Task:
Only the lines of the data below from the one with "- **Started** - Work has started" through the one with "- **Accepted** - Work" are wanted. Repeat them exactly.

Data to process:
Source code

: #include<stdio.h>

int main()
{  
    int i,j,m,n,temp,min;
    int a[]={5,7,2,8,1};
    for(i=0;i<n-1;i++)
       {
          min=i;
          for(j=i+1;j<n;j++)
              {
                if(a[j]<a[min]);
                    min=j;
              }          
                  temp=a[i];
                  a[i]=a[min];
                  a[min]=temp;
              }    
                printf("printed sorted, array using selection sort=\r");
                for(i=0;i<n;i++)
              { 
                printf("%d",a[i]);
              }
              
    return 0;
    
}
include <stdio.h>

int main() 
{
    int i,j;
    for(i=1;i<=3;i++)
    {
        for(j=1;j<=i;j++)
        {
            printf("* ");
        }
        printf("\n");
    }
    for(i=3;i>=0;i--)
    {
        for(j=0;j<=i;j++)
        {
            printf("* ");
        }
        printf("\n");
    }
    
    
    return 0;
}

...

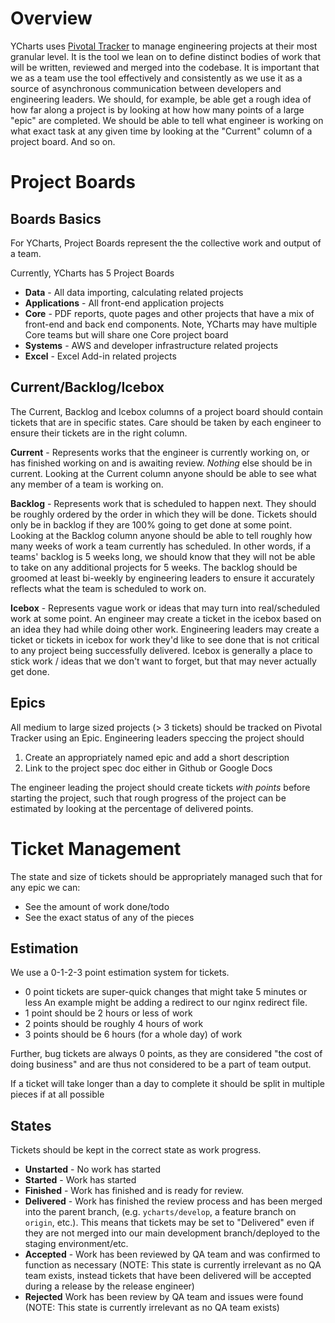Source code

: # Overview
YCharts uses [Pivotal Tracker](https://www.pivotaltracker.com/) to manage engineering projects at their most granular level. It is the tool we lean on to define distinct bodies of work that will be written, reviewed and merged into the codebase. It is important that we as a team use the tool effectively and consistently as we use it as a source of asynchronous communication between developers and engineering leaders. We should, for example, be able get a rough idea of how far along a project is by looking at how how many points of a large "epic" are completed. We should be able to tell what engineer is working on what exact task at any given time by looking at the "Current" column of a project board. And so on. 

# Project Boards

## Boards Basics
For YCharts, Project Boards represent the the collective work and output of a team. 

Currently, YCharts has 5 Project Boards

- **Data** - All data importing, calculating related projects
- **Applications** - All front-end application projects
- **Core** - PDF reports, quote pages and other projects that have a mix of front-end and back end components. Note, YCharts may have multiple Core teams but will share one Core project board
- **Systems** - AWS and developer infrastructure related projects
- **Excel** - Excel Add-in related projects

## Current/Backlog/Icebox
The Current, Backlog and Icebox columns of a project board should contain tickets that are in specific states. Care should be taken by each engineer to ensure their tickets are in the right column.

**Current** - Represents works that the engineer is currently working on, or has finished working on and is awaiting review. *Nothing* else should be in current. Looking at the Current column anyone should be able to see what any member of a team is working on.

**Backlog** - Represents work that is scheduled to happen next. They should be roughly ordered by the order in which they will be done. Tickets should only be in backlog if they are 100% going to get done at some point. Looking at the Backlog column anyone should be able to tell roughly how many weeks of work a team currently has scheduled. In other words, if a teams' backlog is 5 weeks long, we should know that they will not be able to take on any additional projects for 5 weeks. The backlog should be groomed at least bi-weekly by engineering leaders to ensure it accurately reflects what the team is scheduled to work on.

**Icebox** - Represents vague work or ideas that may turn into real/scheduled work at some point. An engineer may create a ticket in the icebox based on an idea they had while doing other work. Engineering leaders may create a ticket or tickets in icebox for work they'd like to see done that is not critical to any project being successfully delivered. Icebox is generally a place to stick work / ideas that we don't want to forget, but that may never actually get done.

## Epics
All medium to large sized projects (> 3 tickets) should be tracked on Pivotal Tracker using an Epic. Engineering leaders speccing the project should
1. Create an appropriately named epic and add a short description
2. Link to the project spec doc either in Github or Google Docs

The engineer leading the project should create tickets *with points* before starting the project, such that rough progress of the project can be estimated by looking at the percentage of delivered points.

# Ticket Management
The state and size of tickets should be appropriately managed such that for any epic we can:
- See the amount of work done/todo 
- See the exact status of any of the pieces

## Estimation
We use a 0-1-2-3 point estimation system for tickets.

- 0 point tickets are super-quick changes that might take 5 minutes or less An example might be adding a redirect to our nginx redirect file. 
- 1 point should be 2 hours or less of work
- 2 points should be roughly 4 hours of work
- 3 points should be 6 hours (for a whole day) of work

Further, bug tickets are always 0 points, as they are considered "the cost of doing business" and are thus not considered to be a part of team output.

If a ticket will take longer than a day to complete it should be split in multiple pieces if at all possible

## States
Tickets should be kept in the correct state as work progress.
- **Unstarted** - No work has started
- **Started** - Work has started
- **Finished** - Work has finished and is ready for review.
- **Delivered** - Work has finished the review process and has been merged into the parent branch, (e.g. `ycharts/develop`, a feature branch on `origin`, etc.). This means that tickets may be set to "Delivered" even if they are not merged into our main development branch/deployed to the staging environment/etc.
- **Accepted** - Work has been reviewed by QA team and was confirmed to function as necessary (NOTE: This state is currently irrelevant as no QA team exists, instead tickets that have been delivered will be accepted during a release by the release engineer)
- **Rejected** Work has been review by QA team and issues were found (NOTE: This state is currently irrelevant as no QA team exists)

Response to this exercise:
- **Started** - Work has started
- **Finished** - Work has finished and is ready for review.
- **Delivered** - Work has finished the review process and has been merged into the parent branch, (e.g. `ycharts/develop`, a feature branch on `origin`, etc.). This means that tickets may be set to "Delivered" even if they are not merged into our main development branch/deployed to the staging environment/etc.
- **Accepted** - Work has been reviewed by QA team and was confirmed to function as necessary (NOTE: This state is currently irrelevant as no QA team exists, instead tickets that have been delivered will be accepted during a release by the release engineer)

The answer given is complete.